From: Kenneth Whistler (kenw@sybase.com)
Date: Mon Aug 11 2003 - 15:13:59 EDT
Peter Kirk asked:
> Thanks for the clarification. I probably misunderstood Jon's intention.
> But is there a problem if, for example, an application sees the string
> <space, space, combining mark> and regularises it (wrongly!) to <space,
> combining mark>?
Then you have a problem, of course.
What the Unicode Standard says about application of nonspacing
combining marks to SPACE seem clear to me.
What other standards say about space folding is clear in their
own contexts.
If someone is implementing both such standards together, then
one has to be careful how the requirements articulate.
In Unicode terms, a space folding is an example of a "knowing
modification" of the content of the text. It is perfectly o.k.
to modify Unicode text, of course, *as long as you know what
you are doing* -- i.e., you aren't converting valid text to
bit hash because you aren't conforming to the meaning of
the characters or to their encoding forms.
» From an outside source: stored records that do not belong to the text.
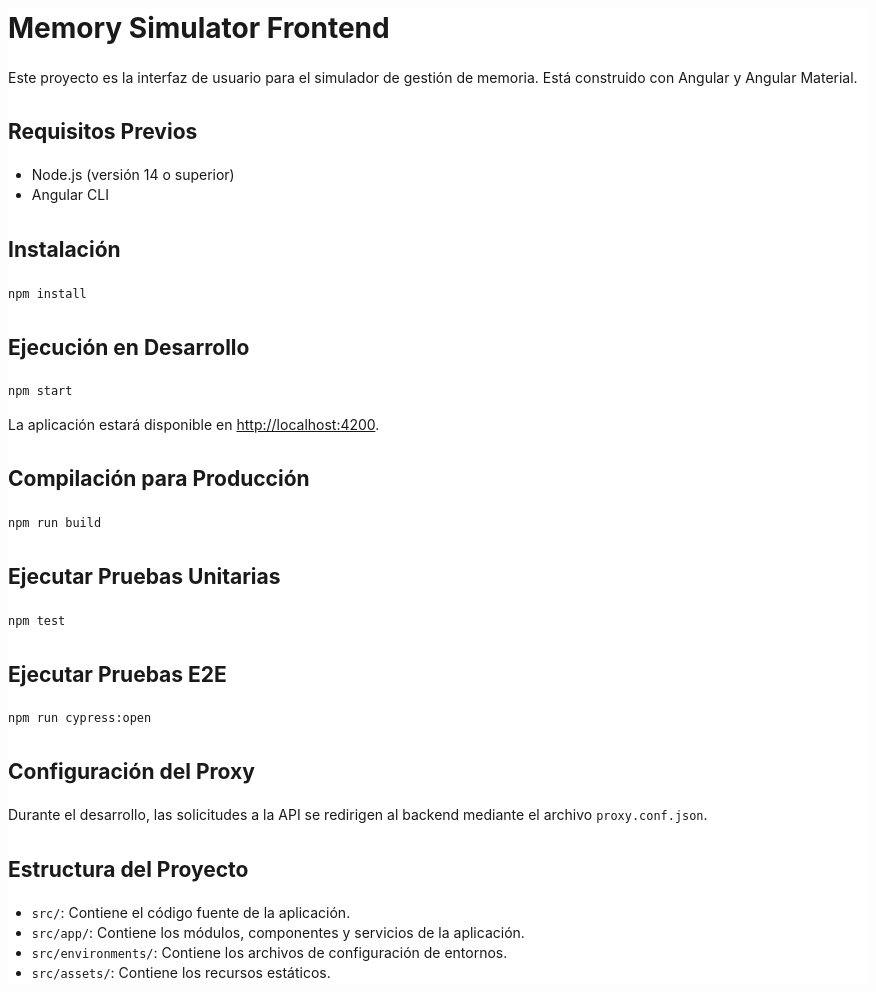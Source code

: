 
# Memory Simulator Frontend

Este proyecto es la interfaz de usuario para el simulador de gestión de memoria. Está construido con Angular y Angular Material.

## Requisitos Previos

- Node.js (versión 14 o superior)
- Angular CLI

## Instalación

```bash
npm install
```

## Ejecución en Desarrollo

```bash
npm start
```

La aplicación estará disponible en [http://localhost:4200](http://localhost:4200).

## Compilación para Producción

```bash
npm run build
```

## Ejecutar Pruebas Unitarias

```bash
npm test
```

## Ejecutar Pruebas E2E

```bash
npm run cypress:open
```

## Configuración del Proxy

Durante el desarrollo, las solicitudes a la API se redirigen al backend mediante el archivo `proxy.conf.json`.

## Estructura del Proyecto

- `src/`: Contiene el código fuente de la aplicación.
- `src/app/`: Contiene los módulos, componentes y servicios de la aplicación.
- `src/environments/`: Contiene los archivos de configuración de entornos.
- `src/assets/`: Contiene los recursos estáticos.
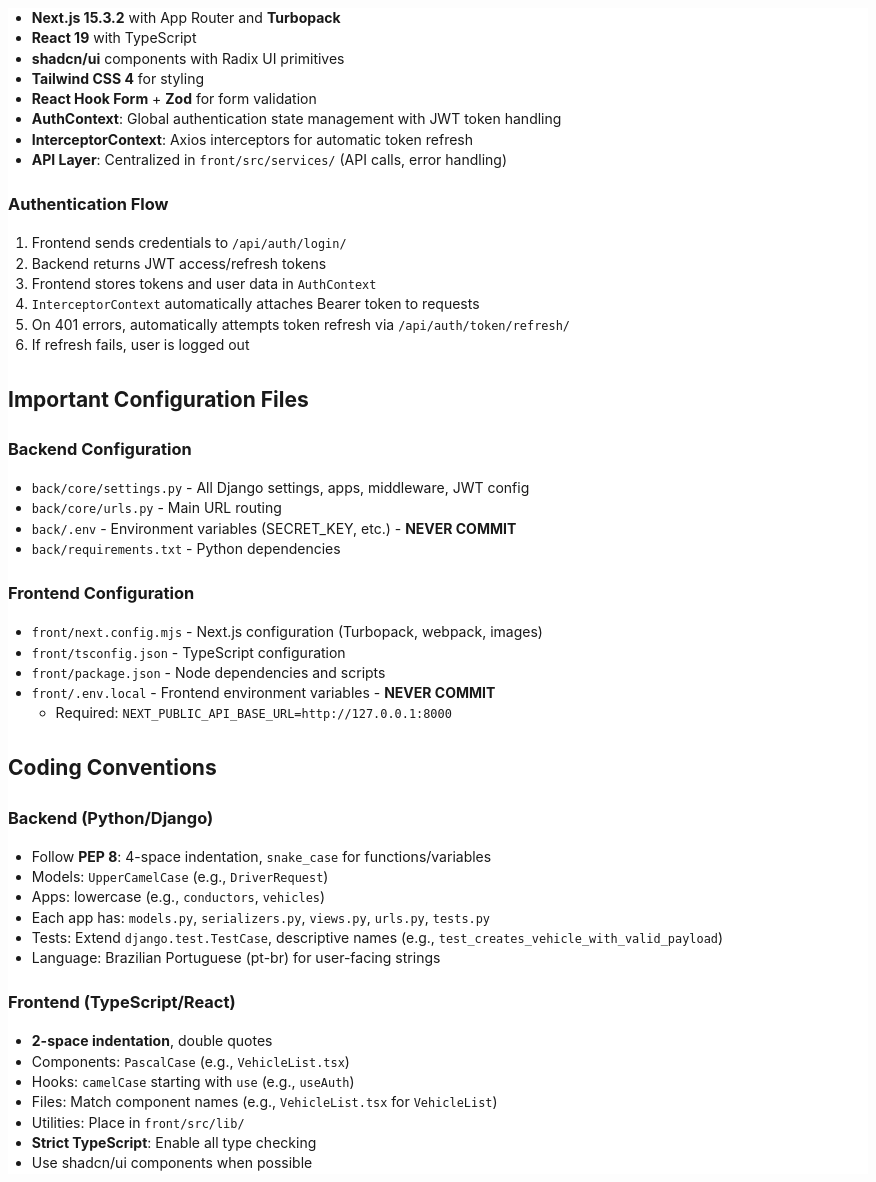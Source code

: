 - **Next.js 15.3.2** with App Router and **Turbopack**
- **React 19** with TypeScript
- **shadcn/ui** components with Radix UI primitives
- **Tailwind CSS 4** for styling
- **React Hook Form** + **Zod** for form validation
- **AuthContext**: Global authentication state management with JWT token handling
- **InterceptorContext**: Axios interceptors for automatic token refresh
- **API Layer**: Centralized in `front/src/services/` (API calls, error handling)

### Authentication Flow

1. Frontend sends credentials to `/api/auth/login/`
2. Backend returns JWT access/refresh tokens
3. Frontend stores tokens and user data in `AuthContext`
4. `InterceptorContext` automatically attaches Bearer token to requests
5. On 401 errors, automatically attempts token refresh via `/api/auth/token/refresh/`
6. If refresh fails, user is logged out

## Important Configuration Files

### Backend Configuration
- `back/core/settings.py` - All Django settings, apps, middleware, JWT config
- `back/core/urls.py` - Main URL routing
- `back/.env` - Environment variables (SECRET_KEY, etc.) - **NEVER COMMIT**
- `back/requirements.txt` - Python dependencies

### Frontend Configuration
- `front/next.config.mjs` - Next.js configuration (Turbopack, webpack, images)
- `front/tsconfig.json` - TypeScript configuration
- `front/package.json` - Node dependencies and scripts
- `front/.env.local` - Frontend environment variables - **NEVER COMMIT**
  - Required: `NEXT_PUBLIC_API_BASE_URL=http://127.0.0.1:8000`

## Coding Conventions

### Backend (Python/Django)
- Follow **PEP 8**: 4-space indentation, `snake_case` for functions/variables
- Models: `UpperCamelCase` (e.g., `DriverRequest`)
- Apps: lowercase (e.g., `conductors`, `vehicles`)
- Each app has: `models.py`, `serializers.py`, `views.py`, `urls.py`, `tests.py`
- Tests: Extend `django.test.TestCase`, descriptive names (e.g., `test_creates_vehicle_with_valid_payload`)
- Language: Brazilian Portuguese (pt-br) for user-facing strings

### Frontend (TypeScript/React)
- **2-space indentation**, double quotes
- Components: `PascalCase` (e.g., `VehicleList.tsx`)
- Hooks: `camelCase` starting with `use` (e.g., `useAuth`)
- Files: Match component names (e.g., `VehicleList.tsx` for `VehicleList`)
- Utilities: Place in `front/src/lib/`
- **Strict TypeScript**: Enable all type checking
- Use shadcn/ui components when possible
Now if a process is doing a space folding, but is applying
it to Unicode text as a "semi-ignorant modification", i.e.,
without being aware of the fact that nonspacing combining
marks can apply to SPACE characters (and that such sequences
are valid combining character sequences and should be treated
analogously with other grapheme clusters, viz UAX #29), then
it is modifying the text away from its intended content without
*knowing* what it is actually doing. Such mistakes are
programming errors in application of the relevant standards.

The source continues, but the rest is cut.